* **Exercise goal**
Look through the data below and extract, unchanged, the lines from the one that contains "<li>サンプルはDHCP設定変更を想定して作成" to the one that contains "- **Admin Settings", both included.

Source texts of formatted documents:
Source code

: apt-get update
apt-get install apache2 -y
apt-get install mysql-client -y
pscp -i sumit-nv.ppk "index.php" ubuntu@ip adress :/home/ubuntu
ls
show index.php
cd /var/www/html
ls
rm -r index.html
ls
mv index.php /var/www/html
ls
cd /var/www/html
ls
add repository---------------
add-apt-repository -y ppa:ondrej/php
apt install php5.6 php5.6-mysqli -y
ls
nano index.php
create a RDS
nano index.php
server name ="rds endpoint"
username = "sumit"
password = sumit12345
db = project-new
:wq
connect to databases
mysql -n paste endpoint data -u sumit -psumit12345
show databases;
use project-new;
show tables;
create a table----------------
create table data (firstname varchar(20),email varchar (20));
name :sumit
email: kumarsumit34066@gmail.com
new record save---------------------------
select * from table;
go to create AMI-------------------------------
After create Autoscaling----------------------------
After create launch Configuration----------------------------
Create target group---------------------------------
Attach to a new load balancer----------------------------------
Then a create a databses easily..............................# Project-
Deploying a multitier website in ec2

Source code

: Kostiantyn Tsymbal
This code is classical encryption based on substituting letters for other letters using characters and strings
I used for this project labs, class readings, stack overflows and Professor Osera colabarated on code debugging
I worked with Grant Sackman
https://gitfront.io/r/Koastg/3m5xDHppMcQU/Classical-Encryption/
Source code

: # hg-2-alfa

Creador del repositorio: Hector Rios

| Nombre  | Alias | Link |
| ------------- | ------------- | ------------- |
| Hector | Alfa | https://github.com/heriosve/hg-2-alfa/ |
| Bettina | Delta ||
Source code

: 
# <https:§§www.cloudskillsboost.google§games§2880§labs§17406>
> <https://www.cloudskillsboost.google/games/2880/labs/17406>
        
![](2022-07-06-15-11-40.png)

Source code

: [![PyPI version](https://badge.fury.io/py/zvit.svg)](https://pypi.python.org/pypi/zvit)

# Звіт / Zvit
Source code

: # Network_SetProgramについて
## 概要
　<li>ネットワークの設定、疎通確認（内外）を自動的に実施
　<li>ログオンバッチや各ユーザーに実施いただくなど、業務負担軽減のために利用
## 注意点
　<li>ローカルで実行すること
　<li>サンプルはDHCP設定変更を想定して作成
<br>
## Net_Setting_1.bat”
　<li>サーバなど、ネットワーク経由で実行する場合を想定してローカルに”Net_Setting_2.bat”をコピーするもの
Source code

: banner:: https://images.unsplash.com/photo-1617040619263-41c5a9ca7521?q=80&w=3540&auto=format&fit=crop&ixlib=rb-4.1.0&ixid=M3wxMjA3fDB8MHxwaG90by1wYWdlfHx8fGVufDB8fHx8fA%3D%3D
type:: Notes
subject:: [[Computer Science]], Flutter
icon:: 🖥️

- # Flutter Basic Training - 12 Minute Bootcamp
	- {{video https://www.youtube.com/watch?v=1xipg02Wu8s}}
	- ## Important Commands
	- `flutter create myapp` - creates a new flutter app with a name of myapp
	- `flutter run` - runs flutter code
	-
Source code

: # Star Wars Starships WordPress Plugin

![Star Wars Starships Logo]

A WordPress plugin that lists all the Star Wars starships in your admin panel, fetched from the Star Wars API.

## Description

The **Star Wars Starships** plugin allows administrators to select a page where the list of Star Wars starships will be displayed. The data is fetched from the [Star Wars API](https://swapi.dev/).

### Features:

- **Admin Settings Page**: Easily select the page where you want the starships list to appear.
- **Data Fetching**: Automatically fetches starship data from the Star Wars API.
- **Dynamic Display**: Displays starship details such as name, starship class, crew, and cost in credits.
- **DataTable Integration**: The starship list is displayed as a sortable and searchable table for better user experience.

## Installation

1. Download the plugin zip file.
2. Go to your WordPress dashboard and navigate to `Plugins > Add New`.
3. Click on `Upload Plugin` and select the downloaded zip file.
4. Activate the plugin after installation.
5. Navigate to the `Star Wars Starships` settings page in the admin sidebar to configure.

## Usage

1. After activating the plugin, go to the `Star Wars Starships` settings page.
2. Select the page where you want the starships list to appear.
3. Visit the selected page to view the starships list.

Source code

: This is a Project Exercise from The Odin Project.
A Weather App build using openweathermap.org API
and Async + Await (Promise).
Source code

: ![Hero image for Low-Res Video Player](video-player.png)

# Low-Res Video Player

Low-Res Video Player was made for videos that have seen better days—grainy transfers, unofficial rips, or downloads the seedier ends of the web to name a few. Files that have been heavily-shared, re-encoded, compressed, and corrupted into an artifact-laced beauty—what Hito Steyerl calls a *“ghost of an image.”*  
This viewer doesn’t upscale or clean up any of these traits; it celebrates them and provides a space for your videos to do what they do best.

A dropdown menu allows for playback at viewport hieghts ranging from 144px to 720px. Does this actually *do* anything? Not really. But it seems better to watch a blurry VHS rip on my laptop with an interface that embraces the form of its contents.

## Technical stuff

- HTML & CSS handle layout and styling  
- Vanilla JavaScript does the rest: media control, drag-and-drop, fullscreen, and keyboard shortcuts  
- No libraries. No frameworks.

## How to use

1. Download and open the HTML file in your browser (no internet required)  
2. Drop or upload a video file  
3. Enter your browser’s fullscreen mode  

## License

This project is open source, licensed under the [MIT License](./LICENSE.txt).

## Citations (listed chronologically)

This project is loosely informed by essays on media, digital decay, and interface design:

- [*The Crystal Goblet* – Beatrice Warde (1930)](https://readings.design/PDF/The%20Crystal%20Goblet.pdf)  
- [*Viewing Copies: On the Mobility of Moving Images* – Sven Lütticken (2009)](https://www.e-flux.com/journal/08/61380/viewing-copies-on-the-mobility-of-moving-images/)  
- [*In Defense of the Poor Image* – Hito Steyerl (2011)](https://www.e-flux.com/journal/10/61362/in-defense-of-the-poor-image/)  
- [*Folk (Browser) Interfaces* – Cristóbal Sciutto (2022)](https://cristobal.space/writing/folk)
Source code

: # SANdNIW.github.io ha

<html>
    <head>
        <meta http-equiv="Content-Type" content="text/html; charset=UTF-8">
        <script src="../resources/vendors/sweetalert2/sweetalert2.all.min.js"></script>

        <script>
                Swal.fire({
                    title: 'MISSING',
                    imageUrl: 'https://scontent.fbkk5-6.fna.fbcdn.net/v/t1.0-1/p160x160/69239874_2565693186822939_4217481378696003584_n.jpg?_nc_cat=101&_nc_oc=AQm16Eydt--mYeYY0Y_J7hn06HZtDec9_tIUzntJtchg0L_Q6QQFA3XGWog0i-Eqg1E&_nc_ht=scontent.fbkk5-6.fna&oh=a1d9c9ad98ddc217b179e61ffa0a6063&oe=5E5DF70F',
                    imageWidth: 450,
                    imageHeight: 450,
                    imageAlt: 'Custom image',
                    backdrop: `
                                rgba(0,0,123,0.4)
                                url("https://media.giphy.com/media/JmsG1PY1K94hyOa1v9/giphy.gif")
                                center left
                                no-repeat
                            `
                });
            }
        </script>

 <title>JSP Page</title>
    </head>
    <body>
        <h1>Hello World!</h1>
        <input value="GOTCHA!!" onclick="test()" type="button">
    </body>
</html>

* **Final answer**
　<li>サンプルはDHCP設定変更を想定して作成
<br>
## Net_Setting_1.bat”
　<li>サーバなど、ネットワーク経由で実行する場合を想定してローカルに”Net_Setting_2.bat”をコピーするもの
Source code

: banner:: https://images.unsplash.com/photo-1617040619263-41c5a9ca7521?q=80&w=3540&auto=format&fit=crop&ixlib=rb-4.1.0&ixid=M3wxMjA3fDB8MHxwaG90by1wYWdlfHx8fGVufDB8fHx8fA%3D%3D
type:: Notes
subject:: [[Computer Science]], Flutter
icon:: 🖥️

- # Flutter Basic Training - 12 Minute Bootcamp
	- {{video https://www.youtube.com/watch?v=1xipg02Wu8s}}
	- ## Important Commands
	- `flutter create myapp` - creates a new flutter app with a name of myapp
	- `flutter run` - runs flutter code
	-
Source code

: # Star Wars Starships WordPress Plugin

![Star Wars Starships Logo]

A WordPress plugin that lists all the Star Wars starships in your admin panel, fetched from the Star Wars API.

## Description

The **Star Wars Starships** plugin allows administrators to select a page where the list of Star Wars starships will be displayed. The data is fetched from the [Star Wars API](https://swapi.dev/).

### Features:

- **Admin Settings Page**: Easily select the page where you want the starships list to appear.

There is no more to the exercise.